Complex Numbers vs Real Numbers
Real Numbers and Complex Numbers are two terminologies often used in Number Theory. From the long history of evolving numbers, one must say these two play a huge role. As it suggests, ‘Real Numbers’ mean the numbers which are ‘Real’. In the meantime, ‘Complex Numbers’ as the name refers a heterogeneous mix.
From the history, our forefathers used numbers to count the livestock to keep them in check. Those numbers were ‘Natural’ since all of them are simply countable. Then the special ‘0’ and the ‘Negative’ numbers were found. Later, ‘Decimal Numbers’ (2.3, 3.15) and numbers like 5⁄3 (‘Rational Numbers’) were also invented. The main difference between aforesaid two different types of decimals is that one ends with a definite value (2.3 Finite Decimal) while the other repeats according to a sequence, which in the above case 1.666… Thereafter an interesting phenomenon came into picture, that of course the ‘Irrational Number’. Numbers like√3 are examples for such ‘Irrational Number’. Eventually intellectuals found another set of numbers which are denoted in symbols as well.

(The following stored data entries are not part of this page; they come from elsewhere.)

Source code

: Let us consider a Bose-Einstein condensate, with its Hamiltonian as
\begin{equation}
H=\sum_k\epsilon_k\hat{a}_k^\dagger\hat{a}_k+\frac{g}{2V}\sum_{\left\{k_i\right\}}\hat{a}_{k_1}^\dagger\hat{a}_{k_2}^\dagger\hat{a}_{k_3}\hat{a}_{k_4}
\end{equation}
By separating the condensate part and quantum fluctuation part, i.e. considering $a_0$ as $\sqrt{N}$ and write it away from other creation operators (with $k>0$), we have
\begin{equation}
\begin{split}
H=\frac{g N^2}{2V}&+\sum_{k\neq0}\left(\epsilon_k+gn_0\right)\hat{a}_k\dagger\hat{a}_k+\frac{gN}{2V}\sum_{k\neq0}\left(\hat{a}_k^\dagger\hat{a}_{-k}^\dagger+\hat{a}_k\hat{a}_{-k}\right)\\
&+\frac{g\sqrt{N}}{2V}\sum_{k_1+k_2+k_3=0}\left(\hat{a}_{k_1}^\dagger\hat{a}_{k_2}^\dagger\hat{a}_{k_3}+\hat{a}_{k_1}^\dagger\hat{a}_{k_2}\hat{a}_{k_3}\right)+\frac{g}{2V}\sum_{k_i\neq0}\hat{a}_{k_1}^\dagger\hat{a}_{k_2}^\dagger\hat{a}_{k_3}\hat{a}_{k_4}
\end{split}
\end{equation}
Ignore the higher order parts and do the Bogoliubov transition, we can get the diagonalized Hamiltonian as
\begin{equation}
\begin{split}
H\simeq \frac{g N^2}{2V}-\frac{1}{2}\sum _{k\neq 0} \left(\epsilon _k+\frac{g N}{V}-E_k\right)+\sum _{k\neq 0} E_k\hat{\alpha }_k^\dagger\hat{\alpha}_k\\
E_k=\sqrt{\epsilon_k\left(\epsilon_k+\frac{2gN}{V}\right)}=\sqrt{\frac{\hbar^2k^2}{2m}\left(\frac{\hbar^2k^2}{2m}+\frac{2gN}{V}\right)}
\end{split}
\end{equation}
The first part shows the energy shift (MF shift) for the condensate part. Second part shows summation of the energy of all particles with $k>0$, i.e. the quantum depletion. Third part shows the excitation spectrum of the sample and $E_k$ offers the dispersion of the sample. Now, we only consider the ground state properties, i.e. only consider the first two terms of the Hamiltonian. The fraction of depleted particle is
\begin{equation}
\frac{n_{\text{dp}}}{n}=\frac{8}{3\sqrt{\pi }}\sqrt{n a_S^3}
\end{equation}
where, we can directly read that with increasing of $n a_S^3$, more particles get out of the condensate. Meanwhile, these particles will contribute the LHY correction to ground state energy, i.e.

A perfect example for that is the most familiar face of π, and represented by the value 3.1415926535…, a ‘Transcendental Number’.
All the above mentioned categories of numbers embrace under the name of ‘Real Numbers’. In other words, Real numbers are the numbers which could be depicted in an infinite line or real line where all the numbers are represented by points. Integers are equally spaced. Even the Transcendental Numbers are also pointed exactly by increasing the number of decimals. The last digit of a decimal decides that respect to which tenth of an interval that number belongs to.
Now if we turn the tables and look the insight of ‘Complex Numbers’ which can be easily identified as a combination of ‘Real Numbers’ and ‘Imaginary Numbers’. Complex extends the idea of a one dimensional into two dimensional ‘Complex Plane’ comprising ‘Real Number’ on the horizontal plane and ‘Imaginary Number’ on vertical plane. Here if you don’t have the glimpse of ‘Imaginary Number’, simply imagine√(-1) and what guess what would be the solution? Ultimately the famous Italian mathematician found it and denoted it ‘ὶ’.
So in detailed view, ‘Complex Numbers’ consist of ‘Real Numbers’ as well as the ‘Imaginary Numbers’, whereas ‘Real Numbers’ are all which lies in the infinite line. This gives the idea ‘Complex’ stands out and holds a huge set of numbers than ‘Real’. Eventually all the ‘Real Numbers’ can be derived from ‘Complex Numbers’ by having ‘Imaginary Numbers’ Null.
Example:
1. 5+ 9ὶ: Complex Number
2. 7: Real Number, However 7 can be represented as 7+ 0ὶ as well.